Output exactly, and only, the lines below from the one with "本来想匿名的。其实也就点屁事，且说无妨。" down to the one with "如果用户忘记了密码，可通过以下方式找回密码：". Include both end lines and no pictures.
:: Data to examine
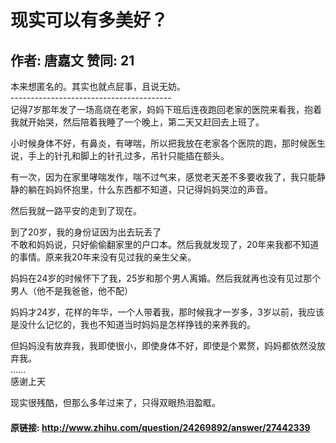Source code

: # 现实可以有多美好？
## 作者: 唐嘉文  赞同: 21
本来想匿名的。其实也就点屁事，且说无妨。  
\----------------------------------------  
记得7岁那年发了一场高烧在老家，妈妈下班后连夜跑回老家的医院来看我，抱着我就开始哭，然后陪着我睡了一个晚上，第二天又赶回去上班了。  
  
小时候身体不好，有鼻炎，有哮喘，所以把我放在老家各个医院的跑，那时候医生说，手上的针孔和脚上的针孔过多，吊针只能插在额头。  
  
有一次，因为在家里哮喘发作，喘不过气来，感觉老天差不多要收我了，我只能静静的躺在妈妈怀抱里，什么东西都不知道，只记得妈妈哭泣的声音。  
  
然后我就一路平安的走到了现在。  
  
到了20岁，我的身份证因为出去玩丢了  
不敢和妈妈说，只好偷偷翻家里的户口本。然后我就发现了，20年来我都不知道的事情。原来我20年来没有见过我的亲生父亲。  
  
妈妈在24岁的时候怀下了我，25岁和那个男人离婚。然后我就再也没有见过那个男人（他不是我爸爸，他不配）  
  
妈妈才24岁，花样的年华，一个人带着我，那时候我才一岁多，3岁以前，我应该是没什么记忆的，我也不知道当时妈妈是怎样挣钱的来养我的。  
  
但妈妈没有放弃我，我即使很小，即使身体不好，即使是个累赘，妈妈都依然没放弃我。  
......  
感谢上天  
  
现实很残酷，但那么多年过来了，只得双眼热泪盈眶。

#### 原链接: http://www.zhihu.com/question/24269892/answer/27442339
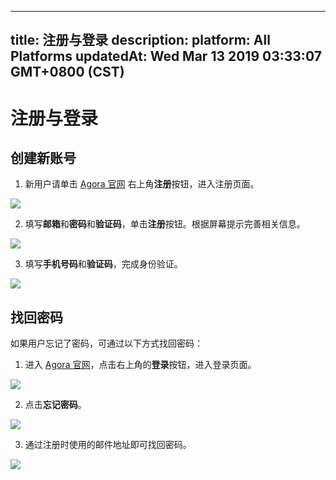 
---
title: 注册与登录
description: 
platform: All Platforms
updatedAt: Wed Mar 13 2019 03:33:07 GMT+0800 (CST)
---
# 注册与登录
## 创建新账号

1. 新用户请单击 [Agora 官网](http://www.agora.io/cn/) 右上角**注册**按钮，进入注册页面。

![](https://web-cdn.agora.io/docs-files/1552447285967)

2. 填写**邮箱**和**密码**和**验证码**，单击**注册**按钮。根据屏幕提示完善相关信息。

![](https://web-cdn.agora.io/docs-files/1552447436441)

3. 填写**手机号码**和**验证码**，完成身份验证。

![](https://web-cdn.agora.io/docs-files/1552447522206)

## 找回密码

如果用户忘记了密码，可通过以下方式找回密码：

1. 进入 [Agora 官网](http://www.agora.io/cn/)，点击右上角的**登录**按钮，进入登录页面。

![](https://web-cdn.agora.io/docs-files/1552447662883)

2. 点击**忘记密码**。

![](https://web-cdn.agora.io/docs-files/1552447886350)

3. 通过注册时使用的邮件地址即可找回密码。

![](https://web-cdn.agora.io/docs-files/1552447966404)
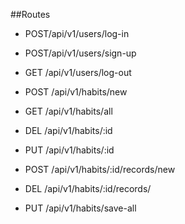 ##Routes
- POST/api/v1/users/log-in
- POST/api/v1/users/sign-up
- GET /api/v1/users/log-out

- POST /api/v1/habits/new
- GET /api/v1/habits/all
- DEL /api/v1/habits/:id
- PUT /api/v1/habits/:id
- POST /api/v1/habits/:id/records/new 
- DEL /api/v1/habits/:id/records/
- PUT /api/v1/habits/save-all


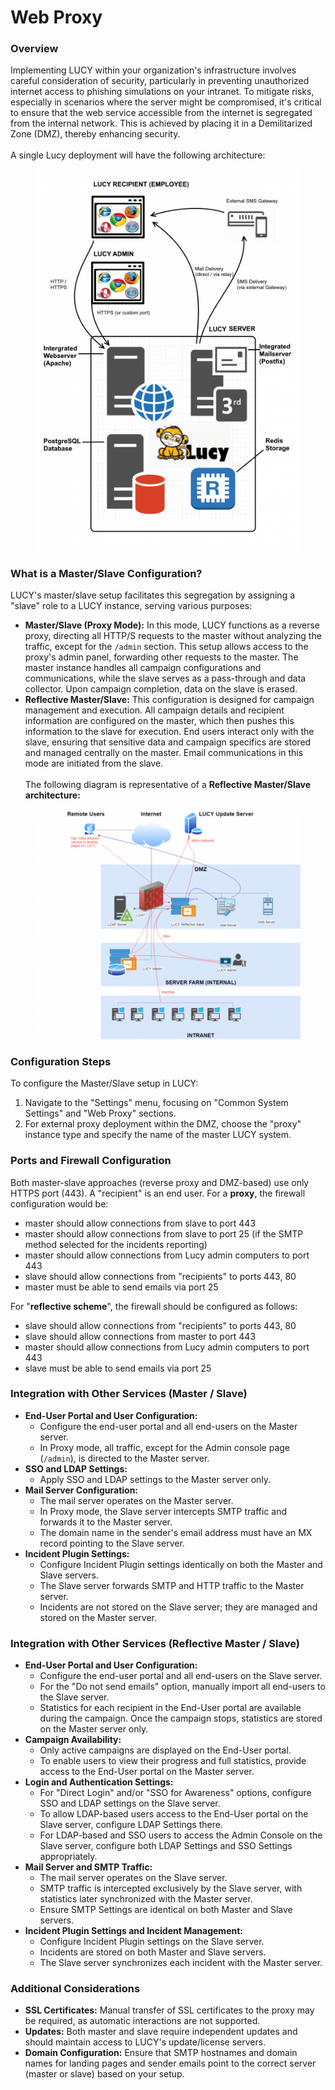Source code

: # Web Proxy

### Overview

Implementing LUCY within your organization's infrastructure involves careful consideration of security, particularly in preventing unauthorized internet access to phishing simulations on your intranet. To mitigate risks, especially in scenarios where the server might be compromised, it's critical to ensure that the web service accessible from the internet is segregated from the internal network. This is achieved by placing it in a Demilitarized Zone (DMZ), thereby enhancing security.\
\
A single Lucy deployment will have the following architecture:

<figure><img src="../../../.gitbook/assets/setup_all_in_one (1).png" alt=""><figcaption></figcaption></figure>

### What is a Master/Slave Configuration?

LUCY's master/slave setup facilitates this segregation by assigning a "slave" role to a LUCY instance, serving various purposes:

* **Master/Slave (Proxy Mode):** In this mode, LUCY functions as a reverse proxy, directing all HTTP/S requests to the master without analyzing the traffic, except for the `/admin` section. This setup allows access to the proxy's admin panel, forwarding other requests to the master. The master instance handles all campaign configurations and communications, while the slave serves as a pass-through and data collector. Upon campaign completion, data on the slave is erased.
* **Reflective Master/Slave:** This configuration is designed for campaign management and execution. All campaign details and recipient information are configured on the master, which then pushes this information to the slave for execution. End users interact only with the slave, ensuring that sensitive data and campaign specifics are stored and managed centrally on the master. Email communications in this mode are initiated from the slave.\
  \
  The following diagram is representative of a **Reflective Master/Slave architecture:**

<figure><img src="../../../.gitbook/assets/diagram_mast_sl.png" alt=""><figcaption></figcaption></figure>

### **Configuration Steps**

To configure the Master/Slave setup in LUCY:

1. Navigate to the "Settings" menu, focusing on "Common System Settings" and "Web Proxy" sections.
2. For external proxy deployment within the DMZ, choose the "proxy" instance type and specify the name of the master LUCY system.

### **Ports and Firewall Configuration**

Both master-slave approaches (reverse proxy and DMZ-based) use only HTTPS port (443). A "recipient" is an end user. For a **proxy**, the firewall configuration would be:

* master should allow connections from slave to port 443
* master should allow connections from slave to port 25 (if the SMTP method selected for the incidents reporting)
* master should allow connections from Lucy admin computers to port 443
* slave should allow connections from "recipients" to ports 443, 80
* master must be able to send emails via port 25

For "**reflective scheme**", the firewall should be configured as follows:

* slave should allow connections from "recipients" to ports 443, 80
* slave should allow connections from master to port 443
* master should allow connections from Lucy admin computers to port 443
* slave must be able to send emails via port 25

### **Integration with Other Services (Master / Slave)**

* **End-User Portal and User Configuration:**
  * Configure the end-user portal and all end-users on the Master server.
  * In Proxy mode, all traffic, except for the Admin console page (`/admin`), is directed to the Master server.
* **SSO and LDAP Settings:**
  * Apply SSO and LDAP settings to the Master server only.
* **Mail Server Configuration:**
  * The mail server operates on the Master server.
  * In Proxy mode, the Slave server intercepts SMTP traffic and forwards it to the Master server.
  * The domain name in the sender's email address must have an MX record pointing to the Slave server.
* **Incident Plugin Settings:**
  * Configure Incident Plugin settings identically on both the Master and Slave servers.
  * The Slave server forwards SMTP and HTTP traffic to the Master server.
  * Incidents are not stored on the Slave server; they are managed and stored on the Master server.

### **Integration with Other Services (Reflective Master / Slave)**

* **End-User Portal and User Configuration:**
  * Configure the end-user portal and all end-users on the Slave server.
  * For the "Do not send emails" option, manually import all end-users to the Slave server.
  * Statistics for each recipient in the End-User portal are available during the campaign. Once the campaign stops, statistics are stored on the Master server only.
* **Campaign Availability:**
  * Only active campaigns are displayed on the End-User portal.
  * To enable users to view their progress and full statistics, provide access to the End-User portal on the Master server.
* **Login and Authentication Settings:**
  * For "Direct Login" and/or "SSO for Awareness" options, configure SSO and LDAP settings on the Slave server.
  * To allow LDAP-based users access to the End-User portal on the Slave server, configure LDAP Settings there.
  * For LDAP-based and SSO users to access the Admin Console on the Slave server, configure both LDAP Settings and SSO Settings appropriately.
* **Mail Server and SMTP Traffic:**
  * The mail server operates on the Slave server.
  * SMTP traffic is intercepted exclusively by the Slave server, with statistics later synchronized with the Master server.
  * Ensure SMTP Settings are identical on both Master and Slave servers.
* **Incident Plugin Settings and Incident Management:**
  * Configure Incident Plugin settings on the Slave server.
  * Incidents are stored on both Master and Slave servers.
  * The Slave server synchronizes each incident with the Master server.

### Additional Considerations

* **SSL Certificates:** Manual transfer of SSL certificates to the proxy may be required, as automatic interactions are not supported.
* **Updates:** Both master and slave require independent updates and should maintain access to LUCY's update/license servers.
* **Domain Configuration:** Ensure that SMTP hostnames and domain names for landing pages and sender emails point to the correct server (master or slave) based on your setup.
::::
:: Data to examine
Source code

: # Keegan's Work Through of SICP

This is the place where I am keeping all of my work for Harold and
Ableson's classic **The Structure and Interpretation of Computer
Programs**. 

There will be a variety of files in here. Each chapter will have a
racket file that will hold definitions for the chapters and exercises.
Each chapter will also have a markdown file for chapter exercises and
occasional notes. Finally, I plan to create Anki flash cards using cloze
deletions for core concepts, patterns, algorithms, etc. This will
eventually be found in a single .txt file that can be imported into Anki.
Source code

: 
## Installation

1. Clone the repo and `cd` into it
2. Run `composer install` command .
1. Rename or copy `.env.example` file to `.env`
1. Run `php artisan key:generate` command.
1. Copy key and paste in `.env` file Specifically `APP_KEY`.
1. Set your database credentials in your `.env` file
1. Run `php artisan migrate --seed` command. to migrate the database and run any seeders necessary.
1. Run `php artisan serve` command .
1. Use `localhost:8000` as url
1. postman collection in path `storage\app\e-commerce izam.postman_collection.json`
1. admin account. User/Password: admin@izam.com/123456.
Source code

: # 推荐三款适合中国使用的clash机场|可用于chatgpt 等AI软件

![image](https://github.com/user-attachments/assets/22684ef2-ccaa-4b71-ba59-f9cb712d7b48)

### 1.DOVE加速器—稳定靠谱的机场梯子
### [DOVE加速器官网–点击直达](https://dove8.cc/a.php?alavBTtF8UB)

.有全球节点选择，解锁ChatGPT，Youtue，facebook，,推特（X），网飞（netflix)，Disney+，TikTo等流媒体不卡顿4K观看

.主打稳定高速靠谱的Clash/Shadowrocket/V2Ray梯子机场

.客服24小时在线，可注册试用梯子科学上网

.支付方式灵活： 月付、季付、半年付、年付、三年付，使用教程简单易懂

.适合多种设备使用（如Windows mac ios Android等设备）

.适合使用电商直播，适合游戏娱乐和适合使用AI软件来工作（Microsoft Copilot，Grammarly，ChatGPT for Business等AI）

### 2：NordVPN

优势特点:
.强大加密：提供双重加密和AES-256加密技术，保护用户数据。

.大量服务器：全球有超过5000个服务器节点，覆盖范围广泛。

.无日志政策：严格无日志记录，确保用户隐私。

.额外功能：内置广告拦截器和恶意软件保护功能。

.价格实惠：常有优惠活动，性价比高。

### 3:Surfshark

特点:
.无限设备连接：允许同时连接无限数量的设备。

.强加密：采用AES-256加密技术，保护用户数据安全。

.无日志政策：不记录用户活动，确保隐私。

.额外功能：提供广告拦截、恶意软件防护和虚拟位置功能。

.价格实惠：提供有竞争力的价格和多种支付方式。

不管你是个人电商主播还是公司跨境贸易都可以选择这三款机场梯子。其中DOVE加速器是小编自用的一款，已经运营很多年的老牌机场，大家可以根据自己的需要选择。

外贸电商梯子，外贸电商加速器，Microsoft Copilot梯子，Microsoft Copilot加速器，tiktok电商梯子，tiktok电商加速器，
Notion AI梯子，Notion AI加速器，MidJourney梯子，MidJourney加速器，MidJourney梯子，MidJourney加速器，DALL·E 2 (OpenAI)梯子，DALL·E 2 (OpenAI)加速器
::::
:: Data to examine
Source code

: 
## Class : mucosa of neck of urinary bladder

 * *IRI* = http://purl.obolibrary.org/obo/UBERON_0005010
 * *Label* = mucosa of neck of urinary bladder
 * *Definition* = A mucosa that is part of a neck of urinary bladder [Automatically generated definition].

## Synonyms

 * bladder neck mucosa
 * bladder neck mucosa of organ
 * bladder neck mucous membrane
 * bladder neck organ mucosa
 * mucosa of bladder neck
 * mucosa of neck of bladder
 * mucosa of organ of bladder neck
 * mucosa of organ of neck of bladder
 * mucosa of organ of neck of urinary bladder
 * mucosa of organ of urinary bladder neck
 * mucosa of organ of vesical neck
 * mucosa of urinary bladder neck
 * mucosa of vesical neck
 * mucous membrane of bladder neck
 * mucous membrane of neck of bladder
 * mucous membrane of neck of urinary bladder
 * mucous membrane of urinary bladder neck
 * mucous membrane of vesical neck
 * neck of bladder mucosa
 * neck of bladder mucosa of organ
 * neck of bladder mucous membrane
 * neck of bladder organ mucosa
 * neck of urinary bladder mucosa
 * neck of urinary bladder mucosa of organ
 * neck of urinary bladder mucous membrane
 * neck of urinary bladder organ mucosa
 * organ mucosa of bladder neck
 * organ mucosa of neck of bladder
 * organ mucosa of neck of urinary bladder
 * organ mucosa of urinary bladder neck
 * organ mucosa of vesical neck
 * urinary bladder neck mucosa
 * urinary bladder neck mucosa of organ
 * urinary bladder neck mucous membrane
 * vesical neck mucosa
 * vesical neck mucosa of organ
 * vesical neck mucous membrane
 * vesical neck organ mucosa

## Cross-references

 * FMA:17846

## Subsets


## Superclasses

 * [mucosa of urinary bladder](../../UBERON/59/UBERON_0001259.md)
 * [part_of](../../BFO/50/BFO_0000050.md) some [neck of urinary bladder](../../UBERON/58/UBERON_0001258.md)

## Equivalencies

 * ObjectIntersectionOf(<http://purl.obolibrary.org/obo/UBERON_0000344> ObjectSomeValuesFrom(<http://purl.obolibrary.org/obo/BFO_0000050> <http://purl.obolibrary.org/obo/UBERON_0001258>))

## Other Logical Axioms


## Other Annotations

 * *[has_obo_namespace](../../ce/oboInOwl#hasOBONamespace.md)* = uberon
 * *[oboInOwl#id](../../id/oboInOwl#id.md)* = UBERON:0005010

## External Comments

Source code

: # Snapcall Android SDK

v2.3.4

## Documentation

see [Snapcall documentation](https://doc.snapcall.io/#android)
::::
_Expected answer:_
本来想匿名的。其实也就点屁事，且说无妨。  
\----------------------------------------  
记得7岁那年发了一场高烧在老家，妈妈下班后连夜跑回老家的医院来看我，抱着我就开始哭，然后陪着我睡了一个晚上，第二天又赶回去上班了。  
  
小时候身体不好，有鼻炎，有哮喘，所以把我放在老家各个医院的跑，那时候医生说，手上的针孔和脚上的针孔过多，吊针只能插在额头。  
  
有一次，因为在家里哮喘发作，喘不过气来，感觉老天差不多要收我了，我只能静静的躺在妈妈怀抱里，什么东西都不知道，只记得妈妈哭泣的声音。  
  
然后我就一路平安的走到了现在。  
  
到了20岁，我的身份证因为出去玩丢了  
不敢和妈妈说，只好偷偷翻家里的户口本。然后我就发现了，20年来我都不知道的事情。原来我20年来没有见过我的亲生父亲。  
  
妈妈在24岁的时候怀下了我，25岁和那个男人离婚。然后我就再也没有见过那个男人（他不是我爸爸，他不配）  
  
妈妈才24岁，花样的年华，一个人带着我，那时候我才一岁多，3岁以前，我应该是没什么记忆的，我也不知道当时妈妈是怎样挣钱的来养我的。  
  
但妈妈没有放弃我，我即使很小，即使身体不好，即使是个累赘，妈妈都依然没放弃我。  
......  
感谢上天  
  
现实很残酷，但那么多年过来了，只得双眼热泪盈眶。

#### 原链接: http://www.zhihu.com/question/24269892/answer/27442339
---
title: 注册与登录
description: 
platform: All Platforms
updatedAt: Wed Mar 13 2019 03:33:07 GMT+0800 (CST)
---
# 注册与登录
## 创建新账号

1. 新用户请单击 [Agora 官网](http://www.agora.io/cn/) 右上角**注册**按钮，进入注册页面。

![](https://web-cdn.agora.io/docs-files/1552447285967)

2. 填写**邮箱**和**密码**和**验证码**，单击**注册**按钮。根据屏幕提示完善相关信息。

![](https://web-cdn.agora.io/docs-files/1552447436441)

3. 填写**手机号码**和**验证码**，完成身份验证。

![](https://web-cdn.agora.io/docs-files/1552447522206)

## 找回密码

如果用户忘记了密码，可通过以下方式找回密码：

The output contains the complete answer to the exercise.